Cook County Judge Thaddeus Wilson on Wednesday set deadlines for a trial that is expected to last three weeks, with jury selection set to begin April 22.
Wilson has not ruled on a motion to choose separate sets of jurors for each of the defendants –– alleged gunman Dwright Boone-Doty and co-defendants Corey Morgan and Kevin Edwards.
Edwards’ lawyer, Assistant Public Defender Elizabeth Kucaba, said Wednesday that she would file a motion to have the trial held outside Cook County, citing the intense media attention focused on Tyshawn’s murder.
Prosecutors have said the 9-year-old was targeted because he was the son of a member of a rival gang that Morgan believed was behind the murder of his brother, Tracy Morgan, in an an attack that also left Morgan’s mother wounded.
Morgan allegedly told others that in retaliation for his brother’s death and the injury to his mother, he was going to “kill grandmas, mamas, kids and all.”
The trio were riding in a black SUV when they spotted Tyshawn on the basketball courts at Dawes Park in Gresham on Nov. 2, 2015. Boone-Doty lured the boy into an alley across from the park, near Tyshawn’s grandparents’ home, prosecutors have said.

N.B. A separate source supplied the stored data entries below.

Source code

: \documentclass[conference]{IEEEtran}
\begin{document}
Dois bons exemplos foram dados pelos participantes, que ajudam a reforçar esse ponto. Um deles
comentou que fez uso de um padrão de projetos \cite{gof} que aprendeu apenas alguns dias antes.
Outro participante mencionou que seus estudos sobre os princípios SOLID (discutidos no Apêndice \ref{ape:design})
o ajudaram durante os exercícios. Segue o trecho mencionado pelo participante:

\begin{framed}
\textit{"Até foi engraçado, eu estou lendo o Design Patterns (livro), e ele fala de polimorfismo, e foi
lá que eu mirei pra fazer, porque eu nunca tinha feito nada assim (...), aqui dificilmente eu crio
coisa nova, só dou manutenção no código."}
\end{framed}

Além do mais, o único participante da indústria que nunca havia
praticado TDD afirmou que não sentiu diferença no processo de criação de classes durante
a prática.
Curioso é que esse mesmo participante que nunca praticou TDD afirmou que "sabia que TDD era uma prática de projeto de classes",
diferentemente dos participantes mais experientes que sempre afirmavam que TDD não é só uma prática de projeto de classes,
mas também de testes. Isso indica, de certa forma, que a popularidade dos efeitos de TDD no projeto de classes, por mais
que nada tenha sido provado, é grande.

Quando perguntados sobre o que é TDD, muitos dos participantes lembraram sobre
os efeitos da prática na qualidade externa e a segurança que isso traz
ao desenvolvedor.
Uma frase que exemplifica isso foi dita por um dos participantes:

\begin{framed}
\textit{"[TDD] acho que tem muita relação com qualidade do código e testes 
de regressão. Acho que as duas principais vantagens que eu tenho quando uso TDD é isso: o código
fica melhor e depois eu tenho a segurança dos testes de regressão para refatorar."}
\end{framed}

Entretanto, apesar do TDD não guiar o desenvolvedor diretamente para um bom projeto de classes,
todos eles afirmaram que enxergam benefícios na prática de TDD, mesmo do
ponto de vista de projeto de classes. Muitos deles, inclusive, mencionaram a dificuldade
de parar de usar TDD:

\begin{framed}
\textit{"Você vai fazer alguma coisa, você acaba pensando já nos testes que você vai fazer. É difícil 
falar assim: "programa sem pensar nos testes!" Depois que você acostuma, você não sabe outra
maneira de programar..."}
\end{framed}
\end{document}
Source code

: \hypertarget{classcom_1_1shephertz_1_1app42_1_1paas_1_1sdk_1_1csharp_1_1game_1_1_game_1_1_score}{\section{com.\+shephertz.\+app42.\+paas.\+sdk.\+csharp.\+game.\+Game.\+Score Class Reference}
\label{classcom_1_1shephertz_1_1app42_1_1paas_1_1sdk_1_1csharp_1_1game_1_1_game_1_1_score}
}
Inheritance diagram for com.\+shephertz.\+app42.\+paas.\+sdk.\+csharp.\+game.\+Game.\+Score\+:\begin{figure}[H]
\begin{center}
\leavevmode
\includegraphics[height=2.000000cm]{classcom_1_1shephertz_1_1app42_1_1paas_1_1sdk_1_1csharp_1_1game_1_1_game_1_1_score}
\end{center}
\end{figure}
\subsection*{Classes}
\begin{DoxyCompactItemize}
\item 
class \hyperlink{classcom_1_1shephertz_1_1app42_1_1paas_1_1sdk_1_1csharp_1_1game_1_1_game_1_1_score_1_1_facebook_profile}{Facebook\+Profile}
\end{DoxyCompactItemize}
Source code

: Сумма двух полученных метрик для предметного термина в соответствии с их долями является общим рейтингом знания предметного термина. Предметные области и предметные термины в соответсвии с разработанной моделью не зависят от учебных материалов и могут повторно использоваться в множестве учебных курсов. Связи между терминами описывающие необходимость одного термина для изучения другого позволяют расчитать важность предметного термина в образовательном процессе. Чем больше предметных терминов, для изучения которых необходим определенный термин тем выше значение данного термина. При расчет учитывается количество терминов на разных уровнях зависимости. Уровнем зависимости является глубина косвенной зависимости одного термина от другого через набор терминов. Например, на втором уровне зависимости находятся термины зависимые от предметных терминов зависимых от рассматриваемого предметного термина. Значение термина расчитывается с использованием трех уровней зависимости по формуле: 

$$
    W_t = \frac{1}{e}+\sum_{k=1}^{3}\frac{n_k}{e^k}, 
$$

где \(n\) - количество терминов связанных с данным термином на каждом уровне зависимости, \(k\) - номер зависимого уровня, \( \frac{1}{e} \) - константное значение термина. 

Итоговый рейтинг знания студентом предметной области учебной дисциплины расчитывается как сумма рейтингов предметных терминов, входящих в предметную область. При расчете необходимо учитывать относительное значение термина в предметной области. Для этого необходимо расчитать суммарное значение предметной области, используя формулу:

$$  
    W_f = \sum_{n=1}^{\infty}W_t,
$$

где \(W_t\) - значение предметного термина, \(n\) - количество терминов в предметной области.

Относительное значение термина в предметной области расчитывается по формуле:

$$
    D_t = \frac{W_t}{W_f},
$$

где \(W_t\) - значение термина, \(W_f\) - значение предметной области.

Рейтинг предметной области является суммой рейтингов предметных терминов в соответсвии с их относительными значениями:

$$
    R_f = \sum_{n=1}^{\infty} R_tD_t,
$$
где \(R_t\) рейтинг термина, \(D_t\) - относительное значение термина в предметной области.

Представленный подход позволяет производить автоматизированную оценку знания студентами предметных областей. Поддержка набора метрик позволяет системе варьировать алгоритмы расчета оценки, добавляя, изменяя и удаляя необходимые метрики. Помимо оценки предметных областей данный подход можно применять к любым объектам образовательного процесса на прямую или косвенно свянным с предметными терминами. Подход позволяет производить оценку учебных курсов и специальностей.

While jailed as a suspect in another shooting, Boone-Doty allegedly bragged to another inmate about shooting Tyshawn in the alley, and said he had considered torturing the child.
An autopsy report stated Tyshawn was shot in the head, and suffered gunshot wounds to his back and his hands, the latter “consistent with defensive wound trying to block the gunshot.”
Morgan and Edwards had been seen talking with Boone-Doty, and had been riding in a black SUV that was seen fleeing the area near the park after the shooting.